YOUR ASSIGNMENT:
All of the entries below need to be repeated exactly.

[DATA TO EXAMINE Boundary: Start]

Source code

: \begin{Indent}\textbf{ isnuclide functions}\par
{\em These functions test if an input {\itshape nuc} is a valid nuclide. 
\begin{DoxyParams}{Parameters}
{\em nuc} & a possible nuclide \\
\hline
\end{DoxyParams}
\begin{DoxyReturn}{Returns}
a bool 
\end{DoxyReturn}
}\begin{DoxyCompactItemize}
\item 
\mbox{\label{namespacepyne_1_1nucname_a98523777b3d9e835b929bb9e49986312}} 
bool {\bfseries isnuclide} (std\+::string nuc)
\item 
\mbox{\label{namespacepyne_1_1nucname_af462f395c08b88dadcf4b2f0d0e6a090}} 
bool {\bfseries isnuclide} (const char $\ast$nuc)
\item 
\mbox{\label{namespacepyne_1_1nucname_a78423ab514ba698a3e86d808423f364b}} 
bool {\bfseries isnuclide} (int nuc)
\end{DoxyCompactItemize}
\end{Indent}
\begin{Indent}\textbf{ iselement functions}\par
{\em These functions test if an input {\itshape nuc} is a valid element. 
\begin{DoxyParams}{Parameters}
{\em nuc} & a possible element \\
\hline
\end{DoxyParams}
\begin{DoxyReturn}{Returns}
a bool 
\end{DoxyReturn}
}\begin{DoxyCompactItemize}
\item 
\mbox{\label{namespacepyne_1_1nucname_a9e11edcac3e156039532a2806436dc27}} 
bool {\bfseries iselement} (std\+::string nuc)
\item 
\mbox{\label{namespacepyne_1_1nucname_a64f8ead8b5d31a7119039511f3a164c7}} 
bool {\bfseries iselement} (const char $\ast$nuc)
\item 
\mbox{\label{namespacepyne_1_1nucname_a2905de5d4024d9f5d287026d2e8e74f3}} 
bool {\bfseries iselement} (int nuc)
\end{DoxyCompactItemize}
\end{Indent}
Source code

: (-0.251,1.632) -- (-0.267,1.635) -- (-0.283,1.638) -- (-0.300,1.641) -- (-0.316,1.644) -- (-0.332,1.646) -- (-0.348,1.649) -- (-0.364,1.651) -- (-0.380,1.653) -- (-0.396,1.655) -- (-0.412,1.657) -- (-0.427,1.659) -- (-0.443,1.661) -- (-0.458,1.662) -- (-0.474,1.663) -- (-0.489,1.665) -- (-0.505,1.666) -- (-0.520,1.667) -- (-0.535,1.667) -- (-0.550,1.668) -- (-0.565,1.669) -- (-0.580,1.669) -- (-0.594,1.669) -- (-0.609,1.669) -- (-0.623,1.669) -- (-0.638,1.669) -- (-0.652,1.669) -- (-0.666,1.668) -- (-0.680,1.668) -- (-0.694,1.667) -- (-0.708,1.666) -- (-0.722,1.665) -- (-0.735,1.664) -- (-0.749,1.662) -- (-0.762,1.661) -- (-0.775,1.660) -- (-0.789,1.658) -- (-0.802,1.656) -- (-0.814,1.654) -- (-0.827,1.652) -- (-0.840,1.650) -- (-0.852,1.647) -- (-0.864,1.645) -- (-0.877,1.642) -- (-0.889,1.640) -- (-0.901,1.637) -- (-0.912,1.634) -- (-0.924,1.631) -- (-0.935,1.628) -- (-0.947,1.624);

[DATA TO EXAMINE Boundary: End]

TASK ANSWER:
Source code

: \begin{Indent}\textbf{ isnuclide functions}\par
{\em These functions test if an input {\itshape nuc} is a valid nuclide. 
\begin{DoxyParams}{Parameters}
{\em nuc} & a possible nuclide \\
\hline
\end{DoxyParams}
\begin{DoxyReturn}{Returns}
a bool 
\end{DoxyReturn}
}\begin{DoxyCompactItemize}
\item 
\mbox{\label{namespacepyne_1_1nucname_a98523777b3d9e835b929bb9e49986312}} 
bool {\bfseries isnuclide} (std\+::string nuc)
\item 
\mbox{\label{namespacepyne_1_1nucname_af462f395c08b88dadcf4b2f0d0e6a090}} 
bool {\bfseries isnuclide} (const char $\ast$nuc)
\item 
\mbox{\label{namespacepyne_1_1nucname_a78423ab514ba698a3e86d808423f364b}} 
bool {\bfseries isnuclide} (int nuc)
\end{DoxyCompactItemize}
\end{Indent}
\begin{Indent}\textbf{ iselement functions}\par
{\em These functions test if an input {\itshape nuc} is a valid element. 
\begin{DoxyParams}{Parameters}
{\em nuc} & a possible element \\
\hline
\end{DoxyParams}
\begin{DoxyReturn}{Returns}
a bool 
\end{DoxyReturn}
}\begin{DoxyCompactItemize}
\item 
\mbox{\label{namespacepyne_1_1nucname_a9e11edcac3e156039532a2806436dc27}} 
bool {\bfseries iselement} (std\+::string nuc)
\item 
\mbox{\label{namespacepyne_1_1nucname_a64f8ead8b5d31a7119039511f3a164c7}} 
bool {\bfseries iselement} (const char $\ast$nuc)
\item 
\mbox{\label{namespacepyne_1_1nucname_a2905de5d4024d9f5d287026d2e8e74f3}} 
bool {\bfseries iselement} (int nuc)
\end{DoxyCompactItemize}
\end{Indent}
Source code

: (-0.251,1.632) -- (-0.267,1.635) -- (-0.283,1.638) -- (-0.300,1.641) -- (-0.316,1.644) -- (-0.332,1.646) -- (-0.348,1.649) -- (-0.364,1.651) -- (-0.380,1.653) -- (-0.396,1.655) -- (-0.412,1.657) -- (-0.427,1.659) -- (-0.443,1.661) -- (-0.458,1.662) -- (-0.474,1.663) -- (-0.489,1.665) -- (-0.505,1.666) -- (-0.520,1.667) -- (-0.535,1.667) -- (-0.550,1.668) -- (-0.565,1.669) -- (-0.580,1.669) -- (-0.594,1.669) -- (-0.609,1.669) -- (-0.623,1.669) -- (-0.638,1.669) -- (-0.652,1.669) -- (-0.666,1.668) -- (-0.680,1.668) -- (-0.694,1.667) -- (-0.708,1.666) -- (-0.722,1.665) -- (-0.735,1.664) -- (-0.749,1.662) -- (-0.762,1.661) -- (-0.775,1.660) -- (-0.789,1.658) -- (-0.802,1.656) -- (-0.814,1.654) -- (-0.827,1.652) -- (-0.840,1.650) -- (-0.852,1.647) -- (-0.864,1.645) -- (-0.877,1.642) -- (-0.889,1.640) -- (-0.901,1.637) -- (-0.912,1.634) -- (-0.924,1.631) -- (-0.935,1.628) -- (-0.947,1.624);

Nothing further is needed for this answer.